SECRET_KEY, ALGORITHM, and ACCESS_TOKEN_EXPIRE_MINUTES are all loaded from environment variables (or a .env file) via pydantic-settings. See app/config.py for the full Settings model.Token verification
verify_access_token() decodes the raw JWT string and returns a TokenData object containing the user_id. get_current_user() wires this together with a database lookup to produce a fully hydrated User ORM instance.
jwt.InvalidTokenError is caught and a 401 Unauthorized response is returned with a WWW-Authenticate: Bearer header.

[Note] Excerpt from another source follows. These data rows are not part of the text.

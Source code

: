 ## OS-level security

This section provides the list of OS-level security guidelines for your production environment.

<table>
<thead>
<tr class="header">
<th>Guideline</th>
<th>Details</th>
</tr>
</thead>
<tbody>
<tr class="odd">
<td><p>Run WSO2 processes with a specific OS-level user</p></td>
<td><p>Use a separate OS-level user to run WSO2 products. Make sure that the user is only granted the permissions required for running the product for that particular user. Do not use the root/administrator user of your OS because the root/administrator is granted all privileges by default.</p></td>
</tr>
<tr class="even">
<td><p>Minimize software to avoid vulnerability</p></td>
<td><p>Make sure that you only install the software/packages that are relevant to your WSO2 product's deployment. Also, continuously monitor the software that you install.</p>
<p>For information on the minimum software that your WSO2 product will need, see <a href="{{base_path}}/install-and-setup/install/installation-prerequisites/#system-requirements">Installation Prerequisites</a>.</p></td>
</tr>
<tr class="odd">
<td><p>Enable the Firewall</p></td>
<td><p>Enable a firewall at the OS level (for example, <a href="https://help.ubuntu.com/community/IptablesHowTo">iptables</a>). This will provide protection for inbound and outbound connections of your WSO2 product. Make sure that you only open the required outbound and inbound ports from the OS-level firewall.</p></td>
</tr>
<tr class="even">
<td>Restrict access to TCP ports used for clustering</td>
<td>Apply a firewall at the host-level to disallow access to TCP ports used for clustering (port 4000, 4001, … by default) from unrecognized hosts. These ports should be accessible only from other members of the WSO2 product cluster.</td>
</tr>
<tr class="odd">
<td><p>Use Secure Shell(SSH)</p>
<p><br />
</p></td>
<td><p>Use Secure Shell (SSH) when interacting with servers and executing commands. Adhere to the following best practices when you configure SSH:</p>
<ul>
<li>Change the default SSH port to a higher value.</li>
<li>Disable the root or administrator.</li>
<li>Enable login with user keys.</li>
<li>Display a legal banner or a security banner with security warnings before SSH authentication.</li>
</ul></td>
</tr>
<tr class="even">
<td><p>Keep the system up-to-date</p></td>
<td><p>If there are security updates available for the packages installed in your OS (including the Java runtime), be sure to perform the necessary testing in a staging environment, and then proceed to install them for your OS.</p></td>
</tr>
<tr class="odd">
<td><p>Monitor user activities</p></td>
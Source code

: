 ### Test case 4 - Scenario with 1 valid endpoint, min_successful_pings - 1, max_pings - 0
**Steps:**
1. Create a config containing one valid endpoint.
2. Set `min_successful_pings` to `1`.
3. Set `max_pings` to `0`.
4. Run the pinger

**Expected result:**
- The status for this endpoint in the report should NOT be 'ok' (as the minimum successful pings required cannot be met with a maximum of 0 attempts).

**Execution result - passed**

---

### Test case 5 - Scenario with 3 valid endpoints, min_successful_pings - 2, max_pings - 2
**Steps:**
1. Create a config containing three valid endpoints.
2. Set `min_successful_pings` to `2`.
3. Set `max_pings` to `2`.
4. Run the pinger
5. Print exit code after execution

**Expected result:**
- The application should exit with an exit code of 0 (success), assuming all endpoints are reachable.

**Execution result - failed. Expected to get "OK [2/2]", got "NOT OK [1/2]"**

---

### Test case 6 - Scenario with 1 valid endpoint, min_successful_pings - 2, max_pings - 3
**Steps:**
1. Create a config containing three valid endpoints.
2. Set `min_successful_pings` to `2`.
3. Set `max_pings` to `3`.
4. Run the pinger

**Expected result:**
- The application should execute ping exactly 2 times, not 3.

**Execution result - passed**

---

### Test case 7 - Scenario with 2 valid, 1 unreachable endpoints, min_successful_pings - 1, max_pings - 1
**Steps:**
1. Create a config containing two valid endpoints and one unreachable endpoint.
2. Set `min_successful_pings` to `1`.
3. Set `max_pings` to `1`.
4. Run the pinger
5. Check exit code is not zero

Protected vs public endpoints
| Endpoint | Auth Required |
|---|---|
POST /login | No |
POST /users/ | No |
GET /users/{id} | No |
GET /posts/ | Yes |
GET /posts/{id} | Yes |
POST /posts/ | Yes |
PUT /posts/{id} | Yes |
DELETE /posts/{id} | Yes |
POST /vote/ | Yes |
Password hashing
Passwords are never stored in plain text. Before aUser row is inserted into the database the password is hashed with bcrypt via the passlib library. The same context is used to verify a plain-text candidate against the stored hash at login time.
hash() is called during user creation (POST /users/) and the result replaces the raw password before the ORM model is persisted. verify() is called during login to compare the submitted password against the stored hash — bcrypt handles the salt automatically.